でも、がっつりこんなときでも平時で必要な書類対応を求められることが多々あります(一部、簡素化してくれたものもありますけどね)。
例えば東京都への提出書類。
その中で、私個人の印鑑証明書、会社の登記簿謄本と印鑑証明書、そして、都税の納税証明書がありました。
うちの会社は渋谷区にあります。
ですので、渋谷区役所方面に行けば法務局も税務署も隣だしと思ってしまいがちです。
実際、10年くらい前に都税の納税証明書が必要だった時は渋谷区役所内に窓口があったんです。

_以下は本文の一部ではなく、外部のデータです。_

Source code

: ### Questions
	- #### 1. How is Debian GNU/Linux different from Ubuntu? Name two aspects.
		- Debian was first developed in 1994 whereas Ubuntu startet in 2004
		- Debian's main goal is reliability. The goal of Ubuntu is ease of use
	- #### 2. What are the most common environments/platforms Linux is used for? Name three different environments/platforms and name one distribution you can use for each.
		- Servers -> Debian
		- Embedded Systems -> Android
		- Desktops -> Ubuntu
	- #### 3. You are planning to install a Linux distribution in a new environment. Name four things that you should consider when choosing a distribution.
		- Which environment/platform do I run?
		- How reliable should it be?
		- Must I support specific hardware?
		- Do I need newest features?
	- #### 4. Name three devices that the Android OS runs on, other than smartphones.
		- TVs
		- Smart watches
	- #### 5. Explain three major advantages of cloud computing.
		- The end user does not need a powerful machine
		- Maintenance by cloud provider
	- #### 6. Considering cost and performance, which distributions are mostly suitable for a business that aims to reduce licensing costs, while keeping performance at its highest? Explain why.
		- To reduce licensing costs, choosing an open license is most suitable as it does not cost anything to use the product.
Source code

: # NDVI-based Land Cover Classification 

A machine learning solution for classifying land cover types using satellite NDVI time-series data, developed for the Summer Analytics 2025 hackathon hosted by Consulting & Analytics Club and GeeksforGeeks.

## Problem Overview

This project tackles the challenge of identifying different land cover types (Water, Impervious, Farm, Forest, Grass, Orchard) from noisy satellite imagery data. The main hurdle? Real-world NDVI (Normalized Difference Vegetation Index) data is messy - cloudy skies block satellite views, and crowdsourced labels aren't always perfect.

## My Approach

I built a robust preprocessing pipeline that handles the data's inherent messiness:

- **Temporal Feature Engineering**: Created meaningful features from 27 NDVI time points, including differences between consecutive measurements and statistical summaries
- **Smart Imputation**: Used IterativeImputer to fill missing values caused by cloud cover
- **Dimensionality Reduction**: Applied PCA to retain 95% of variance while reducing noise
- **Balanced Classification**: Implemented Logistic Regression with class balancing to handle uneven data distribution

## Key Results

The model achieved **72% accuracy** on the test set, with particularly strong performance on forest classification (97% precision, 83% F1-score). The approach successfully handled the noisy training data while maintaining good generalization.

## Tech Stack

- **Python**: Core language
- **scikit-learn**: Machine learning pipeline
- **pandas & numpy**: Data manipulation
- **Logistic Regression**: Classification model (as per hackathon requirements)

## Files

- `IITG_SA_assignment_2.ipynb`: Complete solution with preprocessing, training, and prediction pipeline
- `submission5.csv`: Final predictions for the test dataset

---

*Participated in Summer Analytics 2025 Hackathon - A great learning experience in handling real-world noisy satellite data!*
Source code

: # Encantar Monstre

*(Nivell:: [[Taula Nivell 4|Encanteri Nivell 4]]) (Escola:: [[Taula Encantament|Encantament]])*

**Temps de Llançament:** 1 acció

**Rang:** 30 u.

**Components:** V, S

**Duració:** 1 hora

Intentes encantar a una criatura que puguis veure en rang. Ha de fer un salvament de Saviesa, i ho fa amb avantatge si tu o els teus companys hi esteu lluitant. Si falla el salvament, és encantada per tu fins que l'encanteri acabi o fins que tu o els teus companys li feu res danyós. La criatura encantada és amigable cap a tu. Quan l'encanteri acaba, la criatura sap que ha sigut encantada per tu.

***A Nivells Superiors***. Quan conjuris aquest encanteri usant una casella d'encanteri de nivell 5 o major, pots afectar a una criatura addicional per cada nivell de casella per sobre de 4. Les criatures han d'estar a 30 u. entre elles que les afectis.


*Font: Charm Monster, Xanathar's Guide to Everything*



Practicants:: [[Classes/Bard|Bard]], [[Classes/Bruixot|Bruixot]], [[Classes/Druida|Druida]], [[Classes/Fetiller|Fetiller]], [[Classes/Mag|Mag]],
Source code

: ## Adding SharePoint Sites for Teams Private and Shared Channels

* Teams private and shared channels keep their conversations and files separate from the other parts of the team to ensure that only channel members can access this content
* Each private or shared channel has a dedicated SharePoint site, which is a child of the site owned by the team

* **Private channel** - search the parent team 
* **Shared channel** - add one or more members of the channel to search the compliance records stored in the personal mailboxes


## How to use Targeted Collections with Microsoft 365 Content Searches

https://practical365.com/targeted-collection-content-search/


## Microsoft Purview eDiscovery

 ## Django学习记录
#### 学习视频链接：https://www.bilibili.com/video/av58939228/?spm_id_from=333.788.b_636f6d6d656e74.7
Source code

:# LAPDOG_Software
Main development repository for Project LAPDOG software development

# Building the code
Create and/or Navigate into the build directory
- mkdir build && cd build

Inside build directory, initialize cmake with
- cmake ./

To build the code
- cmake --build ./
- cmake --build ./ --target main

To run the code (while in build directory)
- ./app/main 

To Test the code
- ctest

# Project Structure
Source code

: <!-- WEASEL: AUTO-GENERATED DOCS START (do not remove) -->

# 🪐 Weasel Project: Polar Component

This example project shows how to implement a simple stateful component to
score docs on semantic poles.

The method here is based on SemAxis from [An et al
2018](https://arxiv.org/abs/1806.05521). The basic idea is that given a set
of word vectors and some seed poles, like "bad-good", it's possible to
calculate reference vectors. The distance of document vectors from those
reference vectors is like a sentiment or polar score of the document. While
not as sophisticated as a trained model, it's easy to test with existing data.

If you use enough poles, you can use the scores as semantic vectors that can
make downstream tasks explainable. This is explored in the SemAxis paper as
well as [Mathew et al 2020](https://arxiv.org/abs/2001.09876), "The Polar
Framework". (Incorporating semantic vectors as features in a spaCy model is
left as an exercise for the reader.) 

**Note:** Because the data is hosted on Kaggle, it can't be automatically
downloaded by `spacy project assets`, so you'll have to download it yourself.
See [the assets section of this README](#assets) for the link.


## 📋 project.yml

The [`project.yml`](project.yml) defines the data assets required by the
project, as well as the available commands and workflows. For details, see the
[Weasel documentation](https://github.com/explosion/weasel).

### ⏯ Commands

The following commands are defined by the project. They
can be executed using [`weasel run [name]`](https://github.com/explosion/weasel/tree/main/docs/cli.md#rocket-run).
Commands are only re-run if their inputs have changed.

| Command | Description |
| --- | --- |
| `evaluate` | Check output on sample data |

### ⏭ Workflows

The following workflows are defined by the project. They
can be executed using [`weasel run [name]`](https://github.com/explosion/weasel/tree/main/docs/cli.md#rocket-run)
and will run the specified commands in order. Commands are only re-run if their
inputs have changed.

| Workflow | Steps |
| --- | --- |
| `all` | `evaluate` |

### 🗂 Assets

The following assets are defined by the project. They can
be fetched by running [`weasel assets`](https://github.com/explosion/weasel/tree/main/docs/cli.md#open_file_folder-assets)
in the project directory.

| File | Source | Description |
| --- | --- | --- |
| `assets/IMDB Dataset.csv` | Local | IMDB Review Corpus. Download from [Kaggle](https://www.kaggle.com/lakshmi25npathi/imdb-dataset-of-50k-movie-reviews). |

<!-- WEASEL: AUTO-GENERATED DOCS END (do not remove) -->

ということで、私も事前に調べないで悪いんですが区役所へ行くと・・・。
なんと、都税事務所は恵比寿ガーデンプレイスにあるとか。
そして、法務局で登記簿謄本と法人印鑑証明書を。
最後に恵比寿まで行って、都税の納税証明書を。
すべて取りに行く羽目になりました。
いうまでもどこもこんな時期ですがどこも三密です(笑)。
そして、謎の税金である印紙を売る人。
また、納税証明書と私の申請書をチェックしてはんこだけ押す人。
証明書発行窓口で何故か機械ではなく元気な声で発行請求記番号を読み上げる人。
実に様々な人々がいることがわかります。
関所とは?
すいません。別に役所をディスってるわけではありませんし、私は新自由主義者でもありません。ときに規制が必要なことも重々理解しているつもりです。そもそも、私、どちらかというと、こういう窓口の人はこんな時なのに大変だなぁとむしろ同情してしまいます。しかも、窓口の人のほとんどは派遣の方ですし。。。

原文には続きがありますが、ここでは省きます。